Chapter 7 ‘Collapses, Traversals, and Intensifications of the Part-Culture’ continues the exploration of the diagram’s complexity, particularly in the contexts where the performance of charismata doesn’t ‘work’ – the hand of the prophet pushes the recipient of prayer instead of waiting for them to fall of their own (or divine) accord, or ‘last night’s undigested pizza’ (p.170) is the cause of revelation instead of God. This chapter also begins to step back from the specific internal group practices of, for example learning to hear God or praying for healing and deliverance, and provides the reader a greater sense of how the specific living room seminar prayer and worship fits within larger, external contexts. This extension out is not only done on the person level (e.g. personal finances) but also examines the distanciation between the Vineyard and its (unwanted) offspring, the Toronto Blessing, and the negotiation of positions on political movements, such as legislation on gay civil unions in California.
With this large view, Bialecki offers a Conclusion (titled ‘On the Problem of Religion and on Religion as a Problem’). This conclusion reads a bit like the Miscellanea found at the end of classic works of late antiquity; Bialecki telescopes out of the immediate Vineyard context in order to address the problem of presence, the definition of religion, the im/materiality of religion, and spatiotemporal possibilities of religion. It is a wide-ranging, fast-paced and admittedly ‘speculative’ (p.201) project of anthropological musing. In all, the conclusion focuses on religion as change. He argues: ‘is this not the work of religion, to act as a way to control change not only slowing it to preserve ancient orders, but also at times accelerating it to birth new ones? Whether working for good or for ill in any particular circumstance, religion is nothing but change and its antonym, slowed down to eternity or accelerated to revolution, and envisioned as more than human both because change precedes humanity as it goes into the future and because the deceleration of change grounds and conserves the past’ (p.216). To me, this sounds no less true of law than religion.

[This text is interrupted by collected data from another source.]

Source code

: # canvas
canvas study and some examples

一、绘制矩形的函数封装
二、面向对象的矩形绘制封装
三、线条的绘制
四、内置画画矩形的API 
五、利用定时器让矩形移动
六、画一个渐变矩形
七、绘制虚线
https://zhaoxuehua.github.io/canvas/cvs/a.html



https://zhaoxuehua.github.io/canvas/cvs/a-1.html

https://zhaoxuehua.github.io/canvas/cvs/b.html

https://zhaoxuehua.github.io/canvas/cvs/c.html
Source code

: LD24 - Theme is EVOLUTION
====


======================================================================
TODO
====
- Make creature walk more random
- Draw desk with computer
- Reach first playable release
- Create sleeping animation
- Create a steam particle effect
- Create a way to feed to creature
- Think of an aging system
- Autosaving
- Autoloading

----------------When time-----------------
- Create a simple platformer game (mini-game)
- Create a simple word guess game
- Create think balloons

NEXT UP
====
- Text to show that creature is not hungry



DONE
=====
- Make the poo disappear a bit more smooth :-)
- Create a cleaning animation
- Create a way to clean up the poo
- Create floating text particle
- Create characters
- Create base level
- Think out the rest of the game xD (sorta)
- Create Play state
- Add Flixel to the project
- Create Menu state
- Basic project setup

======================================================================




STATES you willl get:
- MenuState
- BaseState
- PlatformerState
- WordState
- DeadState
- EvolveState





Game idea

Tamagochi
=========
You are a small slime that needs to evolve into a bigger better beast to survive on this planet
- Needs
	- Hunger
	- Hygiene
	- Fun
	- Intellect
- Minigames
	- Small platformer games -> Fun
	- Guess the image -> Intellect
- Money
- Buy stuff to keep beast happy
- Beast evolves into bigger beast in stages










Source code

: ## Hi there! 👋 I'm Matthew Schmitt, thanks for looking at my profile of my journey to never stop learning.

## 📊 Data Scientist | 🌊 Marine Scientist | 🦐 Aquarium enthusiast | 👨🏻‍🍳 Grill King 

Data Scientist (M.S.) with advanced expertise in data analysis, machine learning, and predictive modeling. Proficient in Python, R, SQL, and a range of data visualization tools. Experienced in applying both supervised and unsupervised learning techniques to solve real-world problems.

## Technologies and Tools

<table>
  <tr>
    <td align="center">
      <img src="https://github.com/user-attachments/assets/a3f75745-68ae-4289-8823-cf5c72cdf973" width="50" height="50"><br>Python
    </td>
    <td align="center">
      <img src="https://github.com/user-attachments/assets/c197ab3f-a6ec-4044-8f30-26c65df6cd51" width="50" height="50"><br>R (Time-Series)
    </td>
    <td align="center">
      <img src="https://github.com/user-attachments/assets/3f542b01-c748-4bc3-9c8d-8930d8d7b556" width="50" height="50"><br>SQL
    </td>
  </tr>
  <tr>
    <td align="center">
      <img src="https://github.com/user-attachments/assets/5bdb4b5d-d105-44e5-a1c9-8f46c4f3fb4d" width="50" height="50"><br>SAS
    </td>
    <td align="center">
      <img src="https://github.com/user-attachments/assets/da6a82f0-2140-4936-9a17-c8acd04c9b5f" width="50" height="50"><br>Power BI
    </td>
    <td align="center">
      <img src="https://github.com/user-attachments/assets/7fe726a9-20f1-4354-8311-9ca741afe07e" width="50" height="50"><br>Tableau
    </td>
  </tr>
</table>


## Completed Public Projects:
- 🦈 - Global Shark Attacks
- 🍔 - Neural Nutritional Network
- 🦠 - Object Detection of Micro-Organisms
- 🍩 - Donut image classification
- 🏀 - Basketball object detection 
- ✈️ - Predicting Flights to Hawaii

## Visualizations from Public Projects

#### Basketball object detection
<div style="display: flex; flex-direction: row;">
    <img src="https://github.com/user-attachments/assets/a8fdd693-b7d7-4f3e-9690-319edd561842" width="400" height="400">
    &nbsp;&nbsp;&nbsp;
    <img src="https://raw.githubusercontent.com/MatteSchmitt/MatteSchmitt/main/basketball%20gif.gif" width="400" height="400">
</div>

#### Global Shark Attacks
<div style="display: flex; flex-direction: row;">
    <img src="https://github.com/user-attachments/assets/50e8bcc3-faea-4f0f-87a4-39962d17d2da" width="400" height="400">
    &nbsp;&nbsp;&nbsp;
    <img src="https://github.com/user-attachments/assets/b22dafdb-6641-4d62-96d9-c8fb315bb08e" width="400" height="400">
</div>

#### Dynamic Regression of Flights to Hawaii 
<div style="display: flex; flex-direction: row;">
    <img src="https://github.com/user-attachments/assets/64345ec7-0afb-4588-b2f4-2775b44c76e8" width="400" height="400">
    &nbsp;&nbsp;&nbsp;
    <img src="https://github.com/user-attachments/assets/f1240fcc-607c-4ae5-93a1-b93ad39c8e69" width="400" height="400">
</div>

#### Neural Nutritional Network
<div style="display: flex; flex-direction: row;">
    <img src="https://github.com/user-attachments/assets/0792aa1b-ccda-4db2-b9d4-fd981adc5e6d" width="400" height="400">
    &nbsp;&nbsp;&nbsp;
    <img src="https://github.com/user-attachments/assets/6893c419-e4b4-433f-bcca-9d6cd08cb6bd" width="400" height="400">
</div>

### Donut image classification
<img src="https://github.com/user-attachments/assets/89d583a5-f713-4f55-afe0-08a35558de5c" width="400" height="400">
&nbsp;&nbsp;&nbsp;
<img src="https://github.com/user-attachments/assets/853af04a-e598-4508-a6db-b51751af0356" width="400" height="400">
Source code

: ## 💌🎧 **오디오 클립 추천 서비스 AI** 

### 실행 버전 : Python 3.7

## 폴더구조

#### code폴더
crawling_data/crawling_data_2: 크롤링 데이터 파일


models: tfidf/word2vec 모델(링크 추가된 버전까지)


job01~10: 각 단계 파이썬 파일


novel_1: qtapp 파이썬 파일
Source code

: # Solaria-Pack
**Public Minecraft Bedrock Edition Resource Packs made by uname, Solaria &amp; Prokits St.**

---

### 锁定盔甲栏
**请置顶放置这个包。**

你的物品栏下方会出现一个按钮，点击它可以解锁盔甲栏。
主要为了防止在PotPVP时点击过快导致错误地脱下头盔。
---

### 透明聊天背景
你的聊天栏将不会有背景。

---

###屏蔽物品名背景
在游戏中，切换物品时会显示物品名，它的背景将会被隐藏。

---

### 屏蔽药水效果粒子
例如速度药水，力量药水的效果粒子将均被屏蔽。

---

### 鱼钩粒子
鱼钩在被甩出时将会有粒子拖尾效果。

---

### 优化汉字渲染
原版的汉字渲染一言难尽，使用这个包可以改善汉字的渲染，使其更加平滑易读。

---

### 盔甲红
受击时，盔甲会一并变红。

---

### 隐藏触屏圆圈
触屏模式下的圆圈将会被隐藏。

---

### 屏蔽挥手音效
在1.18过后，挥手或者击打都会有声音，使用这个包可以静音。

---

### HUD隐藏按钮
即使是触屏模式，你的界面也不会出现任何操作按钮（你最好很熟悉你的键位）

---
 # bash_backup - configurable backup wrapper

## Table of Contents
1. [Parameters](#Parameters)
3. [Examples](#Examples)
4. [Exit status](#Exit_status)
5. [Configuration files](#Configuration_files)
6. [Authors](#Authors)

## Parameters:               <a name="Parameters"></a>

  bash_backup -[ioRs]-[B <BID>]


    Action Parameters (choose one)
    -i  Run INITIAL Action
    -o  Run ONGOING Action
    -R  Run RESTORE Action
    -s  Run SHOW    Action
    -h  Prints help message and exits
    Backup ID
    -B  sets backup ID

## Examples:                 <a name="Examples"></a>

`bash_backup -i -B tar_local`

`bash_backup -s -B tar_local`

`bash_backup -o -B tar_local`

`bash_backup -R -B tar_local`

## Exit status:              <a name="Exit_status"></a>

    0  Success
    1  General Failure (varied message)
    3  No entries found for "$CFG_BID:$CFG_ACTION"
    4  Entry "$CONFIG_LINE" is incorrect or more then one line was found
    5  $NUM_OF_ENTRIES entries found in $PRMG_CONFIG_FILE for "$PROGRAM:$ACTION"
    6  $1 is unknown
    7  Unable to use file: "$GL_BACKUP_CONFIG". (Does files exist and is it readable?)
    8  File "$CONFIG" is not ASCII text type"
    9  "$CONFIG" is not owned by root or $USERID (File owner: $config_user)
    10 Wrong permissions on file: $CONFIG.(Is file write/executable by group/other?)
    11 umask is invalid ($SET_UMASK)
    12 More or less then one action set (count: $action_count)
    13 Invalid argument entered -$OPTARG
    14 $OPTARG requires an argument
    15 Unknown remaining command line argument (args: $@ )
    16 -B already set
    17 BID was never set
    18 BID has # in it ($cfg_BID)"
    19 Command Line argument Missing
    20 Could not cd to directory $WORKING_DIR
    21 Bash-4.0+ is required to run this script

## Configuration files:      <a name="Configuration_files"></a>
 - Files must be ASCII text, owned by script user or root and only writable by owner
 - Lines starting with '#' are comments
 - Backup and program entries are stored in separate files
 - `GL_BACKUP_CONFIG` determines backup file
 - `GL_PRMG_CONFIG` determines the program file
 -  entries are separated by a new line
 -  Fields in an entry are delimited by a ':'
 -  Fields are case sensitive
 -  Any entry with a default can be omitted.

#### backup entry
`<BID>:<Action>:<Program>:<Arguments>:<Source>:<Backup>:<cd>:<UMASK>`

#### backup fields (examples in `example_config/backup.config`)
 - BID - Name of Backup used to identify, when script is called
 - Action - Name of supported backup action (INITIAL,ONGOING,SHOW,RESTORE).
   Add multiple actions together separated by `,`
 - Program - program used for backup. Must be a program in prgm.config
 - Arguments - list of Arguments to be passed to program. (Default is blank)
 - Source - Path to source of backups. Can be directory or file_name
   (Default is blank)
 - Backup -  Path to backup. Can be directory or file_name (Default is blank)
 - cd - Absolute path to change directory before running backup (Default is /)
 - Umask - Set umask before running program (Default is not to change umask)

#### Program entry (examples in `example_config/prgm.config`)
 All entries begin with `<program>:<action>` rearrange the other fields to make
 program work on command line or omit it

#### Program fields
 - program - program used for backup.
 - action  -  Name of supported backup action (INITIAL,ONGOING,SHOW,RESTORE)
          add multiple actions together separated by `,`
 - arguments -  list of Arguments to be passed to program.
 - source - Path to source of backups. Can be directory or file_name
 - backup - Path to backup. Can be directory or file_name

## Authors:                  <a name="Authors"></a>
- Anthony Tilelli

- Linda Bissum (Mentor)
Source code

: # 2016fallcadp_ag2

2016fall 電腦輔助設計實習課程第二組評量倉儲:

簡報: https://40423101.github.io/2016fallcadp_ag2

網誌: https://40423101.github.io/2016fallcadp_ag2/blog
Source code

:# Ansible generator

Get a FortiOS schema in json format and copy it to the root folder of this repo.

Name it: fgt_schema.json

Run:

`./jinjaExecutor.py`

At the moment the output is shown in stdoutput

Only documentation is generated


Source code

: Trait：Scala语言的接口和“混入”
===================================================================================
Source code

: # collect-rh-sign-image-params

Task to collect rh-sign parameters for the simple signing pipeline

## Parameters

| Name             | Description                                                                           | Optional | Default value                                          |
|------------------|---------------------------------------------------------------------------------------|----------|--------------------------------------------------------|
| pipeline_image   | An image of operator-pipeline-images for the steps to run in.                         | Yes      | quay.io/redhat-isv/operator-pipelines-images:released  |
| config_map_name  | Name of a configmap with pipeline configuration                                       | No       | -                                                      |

Taken in total, I think it is an excellent work. The writing is for the most part clear and erudite. There is a good balance of ethnography and theorisation, though I might prefer more ‘showing’ and less ‘telling’ in the early chapters. It is really only in Chapters 5 to 7 that the reader gets a good sense of who the people are; the earlier chapters have a much stronger emphasis on famous figures (e.g. Jon Wimber) and general trends, or organisational aspects, of the movement. I am left with a few questions and one point of strong disagreement. I will take these in turn.
How unique is the diagram?
Bialecki tells us that this diagram for fire may be true of other charismatic Christianities, and in fact for all ‘enthusiastic religions’ (p.101). He also tells us that there are ‘other diagrams’ (not just about fire), including ‘economic and political’ into which ‘the charismatic diagram can express itself’ (p.200).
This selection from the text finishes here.